Handling Numbers

28
- From There to Here: Database Migration

-- 28 --

From There to Here: Database Migration

The world is filled with legacy database applications that need to be rightsized for a number of reasons. Mainframe-based applications are often downsized to provide greater functionality, lower connectivity costs, and lower maintenance costs. Small applications that support a small number of users--;or even a single user--;are upsized so that more users can benefit from the features that they offer. Another reason for database migration is the "year 2000 problem"--;a legacy database may use only two digits to store the year portion of a date, whereas Oracle stores both century and year.

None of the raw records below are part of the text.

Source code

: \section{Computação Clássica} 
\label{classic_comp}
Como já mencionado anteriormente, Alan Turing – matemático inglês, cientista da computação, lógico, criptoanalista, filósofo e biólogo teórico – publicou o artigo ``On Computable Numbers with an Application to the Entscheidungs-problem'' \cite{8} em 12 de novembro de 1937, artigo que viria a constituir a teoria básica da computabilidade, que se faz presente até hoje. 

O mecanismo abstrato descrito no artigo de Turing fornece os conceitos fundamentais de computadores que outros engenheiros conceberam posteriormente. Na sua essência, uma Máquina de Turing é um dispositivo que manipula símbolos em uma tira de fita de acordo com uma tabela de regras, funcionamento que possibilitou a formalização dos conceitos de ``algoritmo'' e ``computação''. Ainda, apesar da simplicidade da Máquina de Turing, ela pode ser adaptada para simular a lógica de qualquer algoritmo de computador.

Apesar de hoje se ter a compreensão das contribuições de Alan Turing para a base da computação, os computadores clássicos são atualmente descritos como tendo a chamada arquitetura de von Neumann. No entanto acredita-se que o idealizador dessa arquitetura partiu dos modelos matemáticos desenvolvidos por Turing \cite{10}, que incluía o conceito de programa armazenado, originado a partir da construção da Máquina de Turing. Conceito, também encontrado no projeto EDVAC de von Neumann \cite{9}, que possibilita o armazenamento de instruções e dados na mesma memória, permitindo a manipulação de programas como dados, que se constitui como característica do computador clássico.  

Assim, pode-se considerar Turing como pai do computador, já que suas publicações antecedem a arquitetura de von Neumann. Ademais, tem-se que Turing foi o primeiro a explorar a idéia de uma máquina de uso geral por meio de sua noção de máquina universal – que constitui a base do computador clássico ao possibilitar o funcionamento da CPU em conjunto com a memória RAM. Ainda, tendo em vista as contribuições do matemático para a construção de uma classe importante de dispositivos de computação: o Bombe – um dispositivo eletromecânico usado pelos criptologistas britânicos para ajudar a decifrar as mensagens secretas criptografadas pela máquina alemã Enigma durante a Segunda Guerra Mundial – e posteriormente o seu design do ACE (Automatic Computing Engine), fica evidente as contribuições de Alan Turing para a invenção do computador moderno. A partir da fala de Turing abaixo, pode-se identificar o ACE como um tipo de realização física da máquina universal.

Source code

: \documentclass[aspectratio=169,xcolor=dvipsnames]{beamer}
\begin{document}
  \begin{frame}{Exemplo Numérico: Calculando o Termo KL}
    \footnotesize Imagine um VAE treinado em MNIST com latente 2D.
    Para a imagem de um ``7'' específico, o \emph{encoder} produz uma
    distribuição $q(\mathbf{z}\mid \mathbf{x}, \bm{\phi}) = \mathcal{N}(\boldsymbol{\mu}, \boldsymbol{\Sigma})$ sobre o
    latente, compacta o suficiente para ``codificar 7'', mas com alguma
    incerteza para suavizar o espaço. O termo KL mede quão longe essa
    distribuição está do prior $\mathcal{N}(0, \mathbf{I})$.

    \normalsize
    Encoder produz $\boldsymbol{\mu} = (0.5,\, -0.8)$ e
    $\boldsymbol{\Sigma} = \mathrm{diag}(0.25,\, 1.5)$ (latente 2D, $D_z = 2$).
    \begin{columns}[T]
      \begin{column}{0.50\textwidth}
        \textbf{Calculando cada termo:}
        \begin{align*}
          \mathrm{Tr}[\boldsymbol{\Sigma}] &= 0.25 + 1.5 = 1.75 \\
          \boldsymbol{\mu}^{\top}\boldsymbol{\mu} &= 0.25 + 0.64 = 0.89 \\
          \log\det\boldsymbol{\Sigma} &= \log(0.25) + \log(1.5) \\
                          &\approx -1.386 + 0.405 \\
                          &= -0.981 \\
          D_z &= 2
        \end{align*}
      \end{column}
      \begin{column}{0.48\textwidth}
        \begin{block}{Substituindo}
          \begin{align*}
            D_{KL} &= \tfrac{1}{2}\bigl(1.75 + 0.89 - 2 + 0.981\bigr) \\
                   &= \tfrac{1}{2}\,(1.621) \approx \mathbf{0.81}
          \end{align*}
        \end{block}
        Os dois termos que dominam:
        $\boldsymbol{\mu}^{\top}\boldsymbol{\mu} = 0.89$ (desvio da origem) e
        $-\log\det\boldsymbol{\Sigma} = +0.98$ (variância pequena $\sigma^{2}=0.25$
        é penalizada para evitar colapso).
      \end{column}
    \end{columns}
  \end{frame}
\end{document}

Data migration is, indeed, an unending activity. When 90 percent of the legacy applications that were implemented in the early 1970s have been rightsized, programmers will face the task of migrating legacy applications from later in the decade. In fact, developing database applications is the process of creating tomorrow's legacy applications. Of course, unless your own money is funding the migration of an application, you must build a solid business case that justifies a return on the investment; the availability of a faster CPU or a glitzier user interface is not a sufficient reason for making the significant investment that is required to rightsize an information system.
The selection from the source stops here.